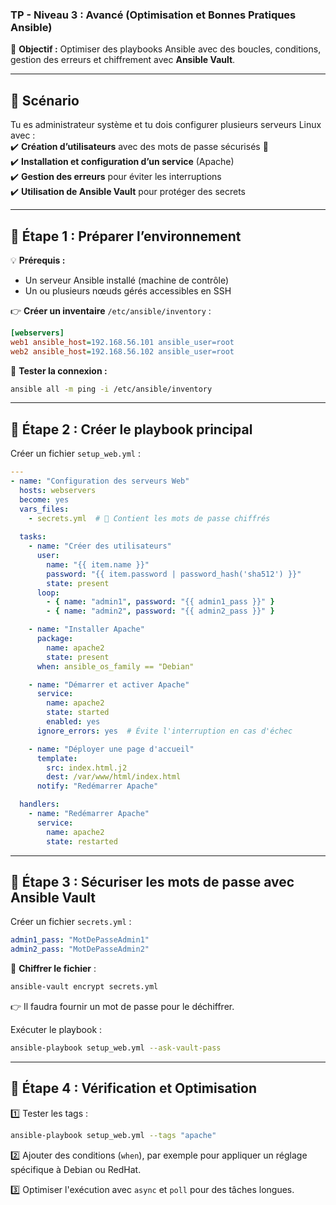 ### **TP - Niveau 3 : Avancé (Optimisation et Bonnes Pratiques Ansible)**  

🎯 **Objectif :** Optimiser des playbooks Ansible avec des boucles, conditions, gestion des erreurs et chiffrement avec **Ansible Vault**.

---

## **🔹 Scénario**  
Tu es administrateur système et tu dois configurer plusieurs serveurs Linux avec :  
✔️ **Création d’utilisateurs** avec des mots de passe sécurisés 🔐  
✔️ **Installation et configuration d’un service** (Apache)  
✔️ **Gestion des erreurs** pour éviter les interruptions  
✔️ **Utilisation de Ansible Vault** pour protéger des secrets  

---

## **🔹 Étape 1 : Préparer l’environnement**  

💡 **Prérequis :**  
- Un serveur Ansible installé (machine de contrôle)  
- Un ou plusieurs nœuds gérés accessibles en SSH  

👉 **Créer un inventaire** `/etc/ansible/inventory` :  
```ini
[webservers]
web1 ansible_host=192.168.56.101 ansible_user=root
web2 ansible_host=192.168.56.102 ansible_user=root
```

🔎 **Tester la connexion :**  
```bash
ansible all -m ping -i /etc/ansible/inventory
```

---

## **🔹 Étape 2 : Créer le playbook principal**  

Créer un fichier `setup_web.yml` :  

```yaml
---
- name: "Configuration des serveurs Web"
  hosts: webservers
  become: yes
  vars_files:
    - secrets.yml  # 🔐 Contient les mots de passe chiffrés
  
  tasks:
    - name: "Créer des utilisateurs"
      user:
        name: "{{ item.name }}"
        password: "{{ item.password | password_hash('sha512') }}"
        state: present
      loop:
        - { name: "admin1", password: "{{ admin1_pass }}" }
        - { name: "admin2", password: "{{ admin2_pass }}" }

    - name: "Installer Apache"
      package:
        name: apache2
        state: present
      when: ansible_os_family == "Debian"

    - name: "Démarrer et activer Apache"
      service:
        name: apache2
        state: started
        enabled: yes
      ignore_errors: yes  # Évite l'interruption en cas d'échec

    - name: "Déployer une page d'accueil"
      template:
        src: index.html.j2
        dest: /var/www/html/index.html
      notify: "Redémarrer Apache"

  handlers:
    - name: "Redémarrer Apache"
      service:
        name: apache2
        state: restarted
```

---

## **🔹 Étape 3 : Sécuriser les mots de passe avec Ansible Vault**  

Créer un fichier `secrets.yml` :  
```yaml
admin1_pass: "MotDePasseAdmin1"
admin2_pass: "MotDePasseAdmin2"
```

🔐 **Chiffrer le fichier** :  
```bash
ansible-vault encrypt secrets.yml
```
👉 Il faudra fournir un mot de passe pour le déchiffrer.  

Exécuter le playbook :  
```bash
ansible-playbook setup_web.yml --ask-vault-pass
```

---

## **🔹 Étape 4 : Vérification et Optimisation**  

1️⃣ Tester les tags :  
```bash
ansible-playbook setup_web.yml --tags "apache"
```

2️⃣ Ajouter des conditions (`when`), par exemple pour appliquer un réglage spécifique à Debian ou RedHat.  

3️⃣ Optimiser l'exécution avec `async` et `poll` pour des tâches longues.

******************************

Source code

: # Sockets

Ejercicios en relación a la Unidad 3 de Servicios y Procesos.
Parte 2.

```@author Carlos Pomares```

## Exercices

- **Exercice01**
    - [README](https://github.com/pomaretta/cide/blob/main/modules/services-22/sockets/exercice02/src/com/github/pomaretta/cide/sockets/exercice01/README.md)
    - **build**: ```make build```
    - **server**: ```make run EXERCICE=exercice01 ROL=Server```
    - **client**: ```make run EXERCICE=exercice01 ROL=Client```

******************************

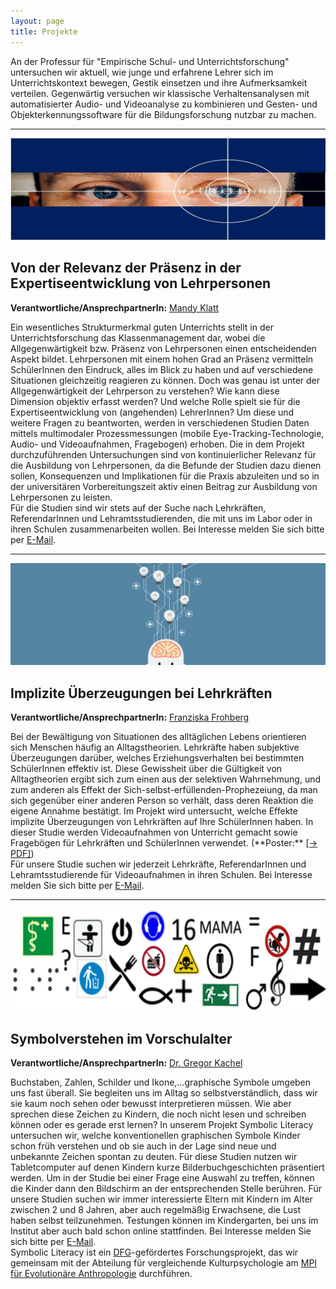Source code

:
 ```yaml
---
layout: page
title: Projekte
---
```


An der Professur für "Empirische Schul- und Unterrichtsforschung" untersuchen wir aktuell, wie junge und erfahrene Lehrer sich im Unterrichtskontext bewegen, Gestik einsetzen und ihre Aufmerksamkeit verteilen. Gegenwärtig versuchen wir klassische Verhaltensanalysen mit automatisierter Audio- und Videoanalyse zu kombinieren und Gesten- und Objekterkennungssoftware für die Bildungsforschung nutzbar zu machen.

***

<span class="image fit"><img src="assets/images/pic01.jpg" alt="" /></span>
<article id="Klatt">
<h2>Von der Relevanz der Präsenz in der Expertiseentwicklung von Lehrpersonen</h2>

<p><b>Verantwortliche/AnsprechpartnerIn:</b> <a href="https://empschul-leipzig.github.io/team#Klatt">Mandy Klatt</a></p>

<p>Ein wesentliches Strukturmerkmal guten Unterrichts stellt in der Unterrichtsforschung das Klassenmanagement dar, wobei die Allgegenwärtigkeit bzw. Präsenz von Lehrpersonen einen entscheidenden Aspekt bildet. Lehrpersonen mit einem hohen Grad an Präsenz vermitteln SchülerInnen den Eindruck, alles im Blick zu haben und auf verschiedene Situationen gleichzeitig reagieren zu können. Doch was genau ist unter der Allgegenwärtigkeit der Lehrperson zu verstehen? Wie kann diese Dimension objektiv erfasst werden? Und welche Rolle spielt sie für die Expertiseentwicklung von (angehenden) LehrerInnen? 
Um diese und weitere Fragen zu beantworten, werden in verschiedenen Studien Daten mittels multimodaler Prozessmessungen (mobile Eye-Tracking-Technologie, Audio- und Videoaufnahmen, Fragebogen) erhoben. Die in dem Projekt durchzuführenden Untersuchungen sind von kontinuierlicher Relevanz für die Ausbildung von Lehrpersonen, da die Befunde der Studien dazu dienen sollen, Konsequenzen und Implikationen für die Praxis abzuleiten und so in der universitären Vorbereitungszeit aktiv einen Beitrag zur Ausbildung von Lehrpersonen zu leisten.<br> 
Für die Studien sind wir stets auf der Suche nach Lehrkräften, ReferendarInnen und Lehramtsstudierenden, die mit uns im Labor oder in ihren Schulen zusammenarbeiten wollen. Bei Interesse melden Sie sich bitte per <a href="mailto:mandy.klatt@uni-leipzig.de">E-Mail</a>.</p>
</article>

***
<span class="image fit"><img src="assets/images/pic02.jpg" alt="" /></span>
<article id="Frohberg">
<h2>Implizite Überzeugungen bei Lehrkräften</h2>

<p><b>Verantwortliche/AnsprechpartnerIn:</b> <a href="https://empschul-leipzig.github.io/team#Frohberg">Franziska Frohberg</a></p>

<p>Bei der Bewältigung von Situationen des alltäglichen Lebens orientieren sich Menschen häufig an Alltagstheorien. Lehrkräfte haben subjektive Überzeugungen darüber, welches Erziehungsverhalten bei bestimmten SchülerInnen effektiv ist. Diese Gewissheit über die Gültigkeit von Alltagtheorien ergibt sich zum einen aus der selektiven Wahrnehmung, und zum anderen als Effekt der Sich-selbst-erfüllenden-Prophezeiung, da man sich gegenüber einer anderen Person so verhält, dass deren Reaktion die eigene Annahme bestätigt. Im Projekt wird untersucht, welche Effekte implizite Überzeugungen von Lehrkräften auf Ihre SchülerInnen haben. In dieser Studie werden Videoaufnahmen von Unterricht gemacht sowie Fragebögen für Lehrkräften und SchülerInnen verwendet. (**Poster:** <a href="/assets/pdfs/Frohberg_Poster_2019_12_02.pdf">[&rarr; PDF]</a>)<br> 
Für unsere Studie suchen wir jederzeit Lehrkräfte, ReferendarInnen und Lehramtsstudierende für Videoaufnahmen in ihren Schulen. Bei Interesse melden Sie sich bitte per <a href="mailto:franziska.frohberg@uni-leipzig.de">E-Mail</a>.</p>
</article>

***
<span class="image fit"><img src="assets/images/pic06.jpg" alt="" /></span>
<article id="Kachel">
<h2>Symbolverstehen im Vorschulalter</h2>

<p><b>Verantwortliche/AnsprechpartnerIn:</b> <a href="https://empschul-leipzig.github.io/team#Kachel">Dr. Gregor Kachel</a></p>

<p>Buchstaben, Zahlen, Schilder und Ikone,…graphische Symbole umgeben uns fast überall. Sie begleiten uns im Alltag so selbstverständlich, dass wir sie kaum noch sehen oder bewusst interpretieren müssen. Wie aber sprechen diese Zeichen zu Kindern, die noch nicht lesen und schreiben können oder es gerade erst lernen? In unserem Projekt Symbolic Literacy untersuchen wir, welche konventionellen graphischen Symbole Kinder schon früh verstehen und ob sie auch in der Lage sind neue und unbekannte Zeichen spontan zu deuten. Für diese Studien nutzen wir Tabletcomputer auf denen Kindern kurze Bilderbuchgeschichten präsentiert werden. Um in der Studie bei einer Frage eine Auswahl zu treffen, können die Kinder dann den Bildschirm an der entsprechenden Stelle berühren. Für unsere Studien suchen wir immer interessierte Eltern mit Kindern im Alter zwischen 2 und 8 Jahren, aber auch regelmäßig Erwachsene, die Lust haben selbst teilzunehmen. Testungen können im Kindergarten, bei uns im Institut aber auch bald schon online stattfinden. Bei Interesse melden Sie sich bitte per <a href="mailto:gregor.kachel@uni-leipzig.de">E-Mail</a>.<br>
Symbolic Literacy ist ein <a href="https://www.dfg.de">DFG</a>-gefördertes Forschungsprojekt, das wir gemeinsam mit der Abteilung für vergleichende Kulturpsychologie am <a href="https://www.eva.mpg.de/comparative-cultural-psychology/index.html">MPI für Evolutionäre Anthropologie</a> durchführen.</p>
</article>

******************************

After reading through the material, report every line that holds "https".

▸ SOLUTION TO THIS PROBLEM
    - [README](https://github.com/pomaretta/cide/blob/main/modules/services-22/sockets/exercice02/src/com/github/pomaretta/cide/sockets/exercice01/README.md)
<p><b>Verantwortliche/AnsprechpartnerIn:</b> <a href="https://empschul-leipzig.github.io/team#Klatt">Mandy Klatt</a></p>
<p><b>Verantwortliche/AnsprechpartnerIn:</b> <a href="https://empschul-leipzig.github.io/team#Frohberg">Franziska Frohberg</a></p>
<p><b>Verantwortliche/AnsprechpartnerIn:</b> <a href="https://empschul-leipzig.github.io/team#Kachel">Dr. Gregor Kachel</a></p>
Symbolic Literacy ist ein <a href="https://www.dfg.de">DFG</a>-gefördertes Forschungsprojekt, das wir gemeinsam mit der Abteilung für vergleichende Kulturpsychologie am <a href="https://www.eva.mpg.de/comparative-cultural-psychology/index.html">MPI für Evolutionäre Anthropologie</a> durchführen.</p>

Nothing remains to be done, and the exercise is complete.